Core Sport
Using sport to aid recovery from mental illness
For 22 years up until 2015, Core Arts had provided creative music and arts classes to adults suffering with severe and enduring mental health needs in the London Borough of Hackney. In 2015 the charity consulted its members and found they would also value the opportunity to do more exercise, but cost was a major barrier for many. So Core Arts established the Core Sport programme, offering its members the opportunity to participate in over 15 different sporting activities and exercise classes, six days a week. The sport is combined with regular health checks and weight management programmes and each attendee is given one-to-one support with personal targets and an action plan. Core Sport also arranges one-off sport-specific excursions and trips to watch live events.

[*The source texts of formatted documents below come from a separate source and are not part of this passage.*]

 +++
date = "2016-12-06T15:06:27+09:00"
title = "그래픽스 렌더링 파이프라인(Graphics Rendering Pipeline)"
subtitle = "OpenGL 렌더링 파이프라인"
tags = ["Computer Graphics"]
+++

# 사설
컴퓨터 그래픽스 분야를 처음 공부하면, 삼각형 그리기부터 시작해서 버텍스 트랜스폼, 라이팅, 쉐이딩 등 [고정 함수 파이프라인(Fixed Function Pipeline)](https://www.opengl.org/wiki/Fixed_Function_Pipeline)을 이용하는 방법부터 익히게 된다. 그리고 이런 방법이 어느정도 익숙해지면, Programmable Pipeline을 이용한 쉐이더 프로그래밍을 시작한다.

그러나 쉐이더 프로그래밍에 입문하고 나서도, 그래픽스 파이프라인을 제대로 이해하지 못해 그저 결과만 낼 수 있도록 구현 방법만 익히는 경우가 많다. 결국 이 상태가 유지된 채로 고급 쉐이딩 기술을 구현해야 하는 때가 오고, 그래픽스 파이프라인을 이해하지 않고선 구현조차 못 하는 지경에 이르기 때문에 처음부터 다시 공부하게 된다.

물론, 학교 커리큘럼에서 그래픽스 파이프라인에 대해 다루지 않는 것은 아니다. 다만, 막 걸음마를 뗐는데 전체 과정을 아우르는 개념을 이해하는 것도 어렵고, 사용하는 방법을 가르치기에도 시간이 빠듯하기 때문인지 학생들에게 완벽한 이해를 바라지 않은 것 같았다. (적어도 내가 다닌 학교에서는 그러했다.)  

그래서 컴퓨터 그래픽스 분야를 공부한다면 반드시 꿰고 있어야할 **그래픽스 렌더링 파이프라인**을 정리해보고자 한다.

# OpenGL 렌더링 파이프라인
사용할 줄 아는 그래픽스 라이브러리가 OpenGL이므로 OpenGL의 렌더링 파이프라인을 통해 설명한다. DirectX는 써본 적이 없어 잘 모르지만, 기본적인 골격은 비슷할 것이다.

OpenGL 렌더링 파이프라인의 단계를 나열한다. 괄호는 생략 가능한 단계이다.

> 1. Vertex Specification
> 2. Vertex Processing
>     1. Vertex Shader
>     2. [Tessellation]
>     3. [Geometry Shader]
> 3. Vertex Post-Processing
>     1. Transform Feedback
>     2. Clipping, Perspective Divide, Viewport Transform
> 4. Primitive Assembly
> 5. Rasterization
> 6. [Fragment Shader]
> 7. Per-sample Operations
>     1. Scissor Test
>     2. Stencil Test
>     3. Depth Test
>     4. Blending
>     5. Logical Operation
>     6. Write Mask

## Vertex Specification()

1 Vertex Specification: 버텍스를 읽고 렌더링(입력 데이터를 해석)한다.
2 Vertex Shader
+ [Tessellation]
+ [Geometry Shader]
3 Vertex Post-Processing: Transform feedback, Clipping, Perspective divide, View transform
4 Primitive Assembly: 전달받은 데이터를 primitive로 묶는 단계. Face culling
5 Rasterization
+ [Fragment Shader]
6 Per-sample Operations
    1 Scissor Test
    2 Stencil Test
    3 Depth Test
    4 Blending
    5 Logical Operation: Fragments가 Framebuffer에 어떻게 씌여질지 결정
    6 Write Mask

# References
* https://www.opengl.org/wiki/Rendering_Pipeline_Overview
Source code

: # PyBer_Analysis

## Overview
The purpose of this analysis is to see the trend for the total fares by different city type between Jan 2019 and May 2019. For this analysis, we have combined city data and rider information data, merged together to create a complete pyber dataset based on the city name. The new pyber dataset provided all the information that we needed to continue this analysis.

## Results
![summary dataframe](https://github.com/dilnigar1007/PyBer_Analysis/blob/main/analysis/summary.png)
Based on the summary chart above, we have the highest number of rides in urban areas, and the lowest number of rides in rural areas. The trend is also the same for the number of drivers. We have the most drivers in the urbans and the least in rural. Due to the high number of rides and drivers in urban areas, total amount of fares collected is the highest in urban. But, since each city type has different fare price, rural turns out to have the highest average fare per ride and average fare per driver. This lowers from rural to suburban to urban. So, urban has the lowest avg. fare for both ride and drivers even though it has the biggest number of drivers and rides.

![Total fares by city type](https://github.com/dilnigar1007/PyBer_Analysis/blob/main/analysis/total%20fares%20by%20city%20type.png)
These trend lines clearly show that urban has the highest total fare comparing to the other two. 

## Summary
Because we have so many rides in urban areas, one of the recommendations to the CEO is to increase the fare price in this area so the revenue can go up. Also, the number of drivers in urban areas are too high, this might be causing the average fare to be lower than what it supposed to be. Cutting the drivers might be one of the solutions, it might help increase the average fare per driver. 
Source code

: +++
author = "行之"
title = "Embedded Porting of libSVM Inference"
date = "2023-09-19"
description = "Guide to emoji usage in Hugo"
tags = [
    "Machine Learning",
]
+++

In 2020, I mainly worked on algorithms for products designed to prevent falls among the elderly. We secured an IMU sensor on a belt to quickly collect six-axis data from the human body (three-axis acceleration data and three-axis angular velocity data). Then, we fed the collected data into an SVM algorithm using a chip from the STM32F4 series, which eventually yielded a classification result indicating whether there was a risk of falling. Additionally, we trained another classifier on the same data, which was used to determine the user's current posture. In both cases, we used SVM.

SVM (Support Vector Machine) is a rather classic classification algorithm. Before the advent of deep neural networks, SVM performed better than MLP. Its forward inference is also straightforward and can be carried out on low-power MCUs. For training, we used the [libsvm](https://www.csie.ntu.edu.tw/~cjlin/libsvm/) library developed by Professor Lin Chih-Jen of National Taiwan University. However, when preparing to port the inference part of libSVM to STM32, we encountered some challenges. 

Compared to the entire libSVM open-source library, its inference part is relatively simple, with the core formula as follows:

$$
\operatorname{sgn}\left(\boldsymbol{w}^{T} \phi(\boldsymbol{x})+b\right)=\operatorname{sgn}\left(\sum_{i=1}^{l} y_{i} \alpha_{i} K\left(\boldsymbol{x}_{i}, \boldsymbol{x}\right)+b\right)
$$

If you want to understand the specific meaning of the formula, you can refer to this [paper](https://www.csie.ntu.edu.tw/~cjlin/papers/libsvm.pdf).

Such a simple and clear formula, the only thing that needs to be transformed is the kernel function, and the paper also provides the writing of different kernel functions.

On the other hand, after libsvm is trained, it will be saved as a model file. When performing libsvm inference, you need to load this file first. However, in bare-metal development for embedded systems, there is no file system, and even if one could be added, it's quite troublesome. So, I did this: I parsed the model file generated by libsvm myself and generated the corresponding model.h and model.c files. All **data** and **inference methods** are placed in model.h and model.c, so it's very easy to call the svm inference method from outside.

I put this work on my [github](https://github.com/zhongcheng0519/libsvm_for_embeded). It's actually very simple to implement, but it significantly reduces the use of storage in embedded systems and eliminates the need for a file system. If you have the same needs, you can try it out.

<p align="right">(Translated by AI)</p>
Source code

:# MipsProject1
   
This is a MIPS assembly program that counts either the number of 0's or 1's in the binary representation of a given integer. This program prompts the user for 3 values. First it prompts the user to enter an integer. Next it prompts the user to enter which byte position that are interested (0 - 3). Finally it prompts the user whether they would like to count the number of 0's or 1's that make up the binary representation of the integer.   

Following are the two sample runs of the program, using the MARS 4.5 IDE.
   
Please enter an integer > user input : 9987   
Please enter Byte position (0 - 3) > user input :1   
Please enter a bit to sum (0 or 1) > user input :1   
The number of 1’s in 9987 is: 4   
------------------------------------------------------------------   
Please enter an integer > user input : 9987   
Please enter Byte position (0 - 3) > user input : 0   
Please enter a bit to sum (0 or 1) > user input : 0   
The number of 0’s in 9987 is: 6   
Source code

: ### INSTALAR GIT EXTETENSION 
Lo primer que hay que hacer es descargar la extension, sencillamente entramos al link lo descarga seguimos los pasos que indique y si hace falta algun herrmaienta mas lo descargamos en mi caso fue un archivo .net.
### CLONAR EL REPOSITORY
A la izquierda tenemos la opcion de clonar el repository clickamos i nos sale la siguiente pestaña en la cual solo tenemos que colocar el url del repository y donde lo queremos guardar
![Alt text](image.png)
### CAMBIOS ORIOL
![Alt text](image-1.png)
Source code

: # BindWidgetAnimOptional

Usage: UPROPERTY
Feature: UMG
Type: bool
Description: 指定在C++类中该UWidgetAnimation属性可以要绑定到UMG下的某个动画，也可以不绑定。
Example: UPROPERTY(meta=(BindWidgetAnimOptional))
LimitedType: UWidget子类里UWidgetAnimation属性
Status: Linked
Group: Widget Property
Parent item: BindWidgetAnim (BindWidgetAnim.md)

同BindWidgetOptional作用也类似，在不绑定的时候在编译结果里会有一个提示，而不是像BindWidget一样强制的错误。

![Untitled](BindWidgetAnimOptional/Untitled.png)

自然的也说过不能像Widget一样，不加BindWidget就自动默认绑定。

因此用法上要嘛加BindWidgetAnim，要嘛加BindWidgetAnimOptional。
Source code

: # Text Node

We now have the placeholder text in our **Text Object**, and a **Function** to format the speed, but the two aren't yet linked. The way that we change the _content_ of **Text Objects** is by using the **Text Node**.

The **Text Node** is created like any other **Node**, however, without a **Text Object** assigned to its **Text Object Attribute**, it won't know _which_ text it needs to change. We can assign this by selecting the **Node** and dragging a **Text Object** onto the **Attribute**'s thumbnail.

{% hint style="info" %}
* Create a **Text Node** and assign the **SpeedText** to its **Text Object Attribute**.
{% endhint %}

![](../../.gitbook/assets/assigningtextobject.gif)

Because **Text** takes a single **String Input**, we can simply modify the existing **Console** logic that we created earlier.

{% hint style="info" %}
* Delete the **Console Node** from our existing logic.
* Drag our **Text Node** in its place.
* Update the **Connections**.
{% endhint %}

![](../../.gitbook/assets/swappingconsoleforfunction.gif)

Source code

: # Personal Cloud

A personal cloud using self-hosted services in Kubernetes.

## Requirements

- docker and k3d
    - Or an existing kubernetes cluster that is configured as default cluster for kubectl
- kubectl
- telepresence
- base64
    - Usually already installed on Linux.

Funded to the tune of £80,000 a year by the NHS and local authority, Core Sport engages with over 400 individuals a year with mild to severe mental health needs and in the four years since its launch, not a single participant has been readmitted to psychiatric wards under Section 3. There has been a 75 per cent reduction in GP visits and use of emergency services by members, and 100 per cent have said their mental and physical health has improved. More than two-thirds have taken up regular exercise outside the Core Sport programme. Some members now volunteer for the programme and some have gone on to get jobs in the sports industry.
Core Arts attributes much of its success to the fact that at least 70 per cent of its trustees are current or former service users and its staff and volunteers are highly diverse. Core Arts now hopes to expand the programme more widely across London.
Charity Awards judge Lynne Berry said it was a “good, interesting project with some good outcomes”.